I am using python3. Following is example which explains question.
# python3
Python 3.6.8 (default, Sep 26 2019, 11:57:09)
[GCC 4.8.5 20150623 (Red Hat 4.8.5-39)] on linux
Type "help", "copyright", "credits" or "license" for more information.
>>> import sys
>>> sys.getdefaultencoding()
'utf-8'
>>> help(str)
| str(object='') -> str
| str(bytes_or_buffer[, encoding[, errors]]) -> str
|
| Create a new string object from the given object.

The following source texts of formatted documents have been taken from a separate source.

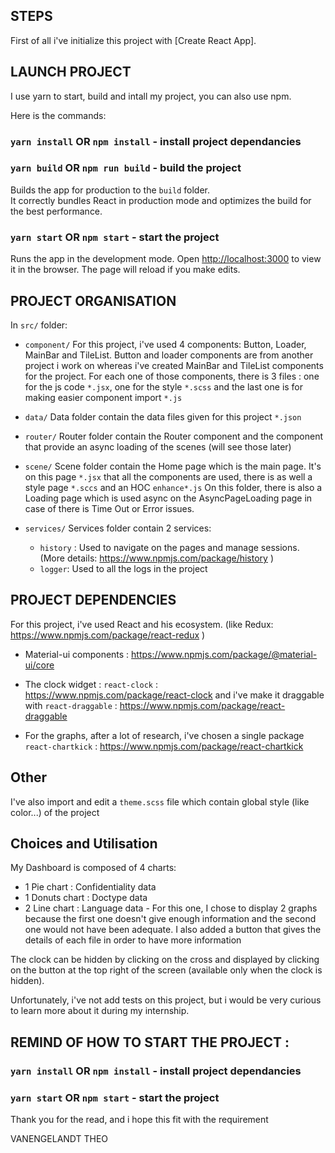 ## STEPS

First of all i've initialize this project with [Create React App].

## LAUNCH PROJECT

I use yarn to start, build and intall my project, you can also use npm.

Here is the commands:

### `yarn install` OR `npm install` - install project dependancies

### `yarn build` OR `npm run build` - build the project

Builds the app for production to the `build` folder.<br>
It correctly bundles React in production mode and optimizes the build for the best performance.

### `yarn start` OR `npm start` - start the project

Runs the app in the development mode.
Open [http://localhost:3000](http://localhost:3000) to view it in the browser.
The page will reload if you make edits.

## PROJECT ORGANISATION

In `src/` folder:

-   `component/`
    For this project, i've used 4 components: Button, Loader, MainBar and TileList.
    Button and loader components are from another project i work on whereas i've created MainBar and TileList components for the project.
    For each one of those components, there is 3 files : one for the js code `*.jsx`, one for the style `*.scss` and the last one is for making easier component import `*.js`

-   `data/`
    Data folder contain the data files given for this project `*.json`

-   `router/`
    Router folder contain the Router component and the component that provide an async loading of the scenes (will see those later)

-   `scene/`
    Scene folder contain the Home page which is the main page.
    It's on this page `*.jsx` that all the components are used, there is as well a style page `*.sccs` and an HOC `enhance*.js`
    On this folder, there is also a Loading page which is used async on the AsyncPageLoading page in case of there is Time Out or Error issues.

-   `services/`
    Services folder contain 2 services:
    -   `history` : Used to navigate on the pages and manage sessions. (More details: https://www.npmjs.com/package/history )
    -   `logger`: Used to all the logs in the project

## PROJECT DEPENDENCIES

For this project, i've used React and his ecosystem. (like Redux: https://www.npmjs.com/package/react-redux )

-   Material-ui components : https://www.npmjs.com/package/@material-ui/core

-   The clock widget : `react-clock` : https://www.npmjs.com/package/react-clock
    and i've make it draggable with `react-draggable` : https://www.npmjs.com/package/react-draggable

-   For the graphs, after a lot of research, i've chosen a single package `react-chartkick` : https://www.npmjs.com/package/react-chartkick

## Other

I've also import and edit a `theme.scss` file which contain global style (like color...) of the project

## Choices and Utilisation

My Dashboard is composed of 4 charts:

-   1 Pie chart : Confidentiality data
-   1 Donuts chart : Doctype data
-   2 Line chart : Language data - For this one, I chose to display 2 graphs because the first one doesn't give enough information and the second one would not have been adequate.
    I also added a button that gives the details of each file in order to have more information

The clock can be hidden by clicking on the cross and displayed by clicking on the button at the top right of the screen (available only when the clock is hidden).

Unfortunately, i've not add tests on this project, but i would be very curious to learn more about it during my internship.

## REMIND OF HOW TO START THE PROJECT :

### `yarn install` OR `npm install` - install project dependancies

### `yarn start` OR `npm start` - start the project

Thank you for the read, and i hope this fit with the requirement

VANENGELANDT THEO

<!-- theo.vanengelandt@viacesi.fr -->
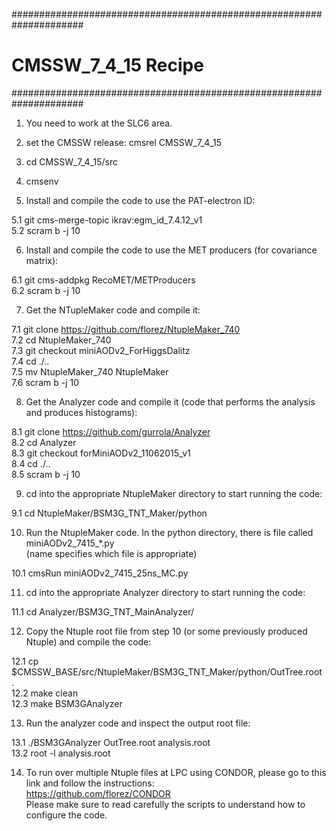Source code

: #####################################################################
#                         CMSSW_7_4_15 Recipe                        #
#####################################################################

1. You need to work at the SLC6 area.

2. set the CMSSW release: cmsrel CMSSW_7_4_15

3. cd CMSSW_7_4_15/src

4. cmsenv

5. Install and compile the code to use the PAT-electron ID:

  5.1 git cms-merge-topic ikrav:egm_id_7.4.12_v1 <br>
  5.2 scram b -j 10 <br>
  
6. Install and compile the code to use the MET producers (for covariance matrix):

  6.1 git cms-addpkg RecoMET/METProducers <br>
  6.2 scram b -j 10 <br>

7. Get the NTupleMaker code and compile it:

  7.1 git clone https://github.com/florez/NtupleMaker_740 <br>
  7.2 cd NtupleMaker_740 <br>
  7.3 git checkout miniAODv2_ForHiggsDalitz <br>
  7.4 cd ./.. <br>
  7.5 mv NtupleMaker_740 NtupleMaker <br>
  7.6 scram b -j 10 <br>

8. Get the Analyzer code and compile it (code that performs the analysis and produces histograms):

  8.1 git clone https://github.com/gurrola/Analyzer <br>
  8.2 cd Analyzer <br>
  8.3 git checkout forMiniAODv2_11062015_v1 <br>
  8.4 cd ./.. <br>
  8.5 scram b -j 10 <br>

9. cd into the appropriate NtupleMaker directory to start running the code:

  9.1 cd NtupleMaker/BSM3G_TNT_Maker/python <br>
  
10. Run the NtupleMaker code. In the python directory, there is file called miniAODv2_7415_*.py  <br>
   (name specifies which file is appropriate)

  10.1 cmsRun miniAODv2_7415_25ns_MC.py <br>
  
11. cd into the appropriate Analyzer directory to start running the code:

  11.1 cd Analyzer/BSM3G_TNT_MainAnalyzer/ <br>

12. Copy the Ntuple root file from step 10 (or some previously produced Ntuple) and compile the code:

  12.1 cp $CMSSW_BASE/src/NtupleMaker/BSM3G_TNT_Maker/python/OutTree.root . <br>
  12.2 make clean <br>
  12.3 make BSM3GAnalyzer <br>
  
13. Run the analyzer code and inspect the output root file:

  13.1 ./BSM3GAnalyzer OutTree.root analysis.root <br>
  13.2 root -l analysis.root <br>
  
14. To run over multiple Ntuple files at LPC using CONDOR, please go to this link and follow the instructions: <br>
    https://github.com/florez/CONDOR <br>
    Please make sure to read carefully the scripts to understand how to configure the code. <br>
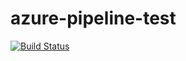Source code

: # azure-pipeline-test

[![Build Status](https://dev.azure.com/lukehowsam/testing/_build/latest?definitionId=1&branchName=master)](https://dev.azure.com/lukehowsam/testing/_apis/build/status/luke-h1.azure-pipeline-test?branchName=master)


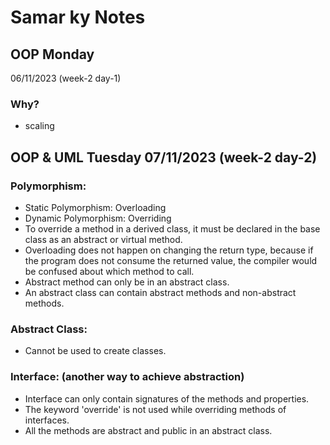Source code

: # Samar ky Notes
## OOP Monday
06/11/2023 (week-2 day-1)
### Why?
- scaling
## OOP & UML Tuesday 07/11/2023 (week-2 day-2)
### Polymorphism: 
- Static Polymorphism: Overloading
- Dynamic Polymorphism: Overriding
- To override a method in a derived class, it must be declared in the base class as an abstract or virtual method.
- Overloading does not happen on changing the return type, because if the program does not consume the returned value, the compiler would be confused about which method to call.
- Abstract method can only be in an abstract class.
- An abstract class can contain abstract methods and non-abstract methods.

### Abstract Class:
- Cannot be used to create classes.

### Interface: (another way to achieve abstraction)
- Interface can only contain signatures of the methods and properties.
- The keyword 'override' is not used while overriding methods of interfaces.
- All the methods are abstract and public in an abstract class.
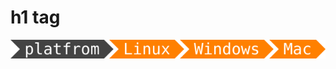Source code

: <!DOCTYPE HTML>
<html id="html" lang="en-US">
<head>
    <meta charset="UTF-8">
    <meta name="author"      content="Shakiba Moshiri">
    <meta name="viewport"    content="width=device-width, initial-scale=1.0">
    <link rel="stylesheet" type="text/css" href="style.css">
</head>

<body id="body">
<div>
    <h1>h1 tag</h1>
    <img alt="show this" src="S.svg"/>
</div>
</body>
</html>
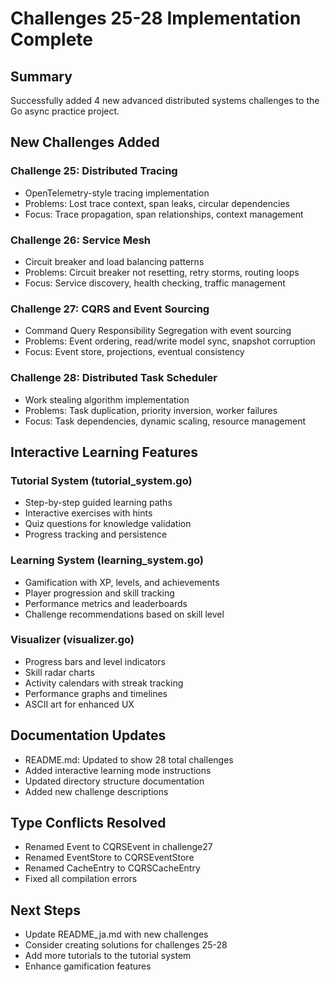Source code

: # Challenges 25-28 Implementation Complete

## Summary
Successfully added 4 new advanced distributed systems challenges to the Go async practice project.

## New Challenges Added

### Challenge 25: Distributed Tracing
- OpenTelemetry-style tracing implementation
- Problems: Lost trace context, span leaks, circular dependencies
- Focus: Trace propagation, span relationships, context management

### Challenge 26: Service Mesh
- Circuit breaker and load balancing patterns
- Problems: Circuit breaker not resetting, retry storms, routing loops
- Focus: Service discovery, health checking, traffic management

### Challenge 27: CQRS and Event Sourcing
- Command Query Responsibility Segregation with event sourcing
- Problems: Event ordering, read/write model sync, snapshot corruption
- Focus: Event store, projections, eventual consistency

### Challenge 28: Distributed Task Scheduler
- Work stealing algorithm implementation
- Problems: Task duplication, priority inversion, worker failures
- Focus: Task dependencies, dynamic scaling, resource management

## Interactive Learning Features

### Tutorial System (tutorial_system.go)
- Step-by-step guided learning paths
- Interactive exercises with hints
- Quiz questions for knowledge validation
- Progress tracking and persistence

### Learning System (learning_system.go)  
- Gamification with XP, levels, and achievements
- Player progression and skill tracking
- Performance metrics and leaderboards
- Challenge recommendations based on skill level

### Visualizer (visualizer.go)
- Progress bars and level indicators
- Skill radar charts
- Activity calendars with streak tracking
- Performance graphs and timelines
- ASCII art for enhanced UX

## Documentation Updates
- README.md: Updated to show 28 total challenges
- Added interactive learning mode instructions
- Updated directory structure documentation
- Added new challenge descriptions

## Type Conflicts Resolved
- Renamed Event to CQRSEvent in challenge27
- Renamed EventStore to CQRSEventStore 
- Renamed CacheEntry to CQRSCacheEntry
- Fixed all compilation errors

## Next Steps
- Update README_ja.md with new challenges
- Consider creating solutions for challenges 25-28
- Add more tutorials to the tutorial system
- Enhance gamification features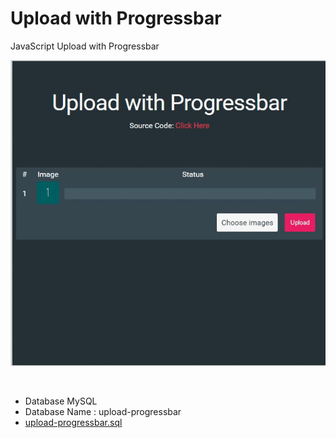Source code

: # Upload with Progressbar
JavaScript Upload with Progressbar
<p>
	<a href="https://github.com/prongbang/upload-progressbar/blob/master/upload-progressbar.gif" target="_blank">
		<img src="https://github.com/prongbang/upload-progressbar/blob/master/upload-progressbar.gif" alt="screencast" style="max-width:100%;">
	</a>
</p>
<br/>
<p>
    <ul>
    	<li>Database MySQL</li>
    	<li>Database Name : upload-progressbar</li>
    	<li><a href="https://github.com/prongbang/upload-progressbar/blob/master/assets/sql/upload-progressbar.sql">upload-progressbar.sql</a></li>
    </ul>
</p>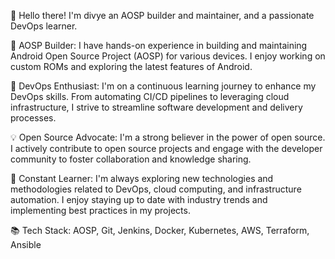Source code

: 👋 Hello there! I'm divye  an AOSP builder and maintainer, and a passionate DevOps learner.

🔧 AOSP Builder: I have hands-on experience in building and maintaining Android Open Source Project (AOSP) for various devices. I enjoy working on custom ROMs and exploring the latest features of Android.

🚀 DevOps Enthusiast: I'm on a continuous learning journey to enhance my DevOps skills. From automating CI/CD pipelines to leveraging cloud infrastructure, I strive to streamline software development and delivery processes.

💡 Open Source Advocate: I'm a strong believer in the power of open source. I actively contribute to open source projects and engage with the developer community to foster collaboration and knowledge sharing.

🌱 Constant Learner: I'm always exploring new technologies and methodologies related to DevOps, cloud computing, and infrastructure automation. I enjoy staying up to date with industry trends and implementing best practices in my projects.

📚 Tech Stack: AOSP, Git, Jenkins, Docker, Kubernetes, AWS, Terraform, Ansible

If encoding or
| errors is specified, then the object must expose a data buffer
| that will be decoded using the given encoding and error handler.
| Otherwise, returns the result of object.__str__() (if defined)
| or repr(object).
| encoding defaults to sys.getdefaultencoding().
| errors defaults to 'strict'.
>>> d = b'abcd'
>>> type(d)
<class 'bytes'>
>>> print(d)
b'abcd'
>>> len(d)
4
>>> m = str(d)
>>> type(m)
<class 'str'>
>>> print(m)
b'abcd'
>>> len(m)
7
>>> m.encode()
b"b'abcd'"
>>>
>>> m = str(d, encoding='utf-8')
>>> type(m)
<class 'str'>
>>> print(m)
abcd
>>> len(m)
4
>>>
It is mentioned in help(str) "encoding defaults to sys.getdefaultencoding()" still str(d) converts string with b'' in it. Note the len of string is 7 now. Question is,
- why default coding needs to be specified explicitly to make correct string out of bytes
- How to get back to bytes - New type is string. (encode on string will add that extra b)
- is there way that pylint catch/warn this problem.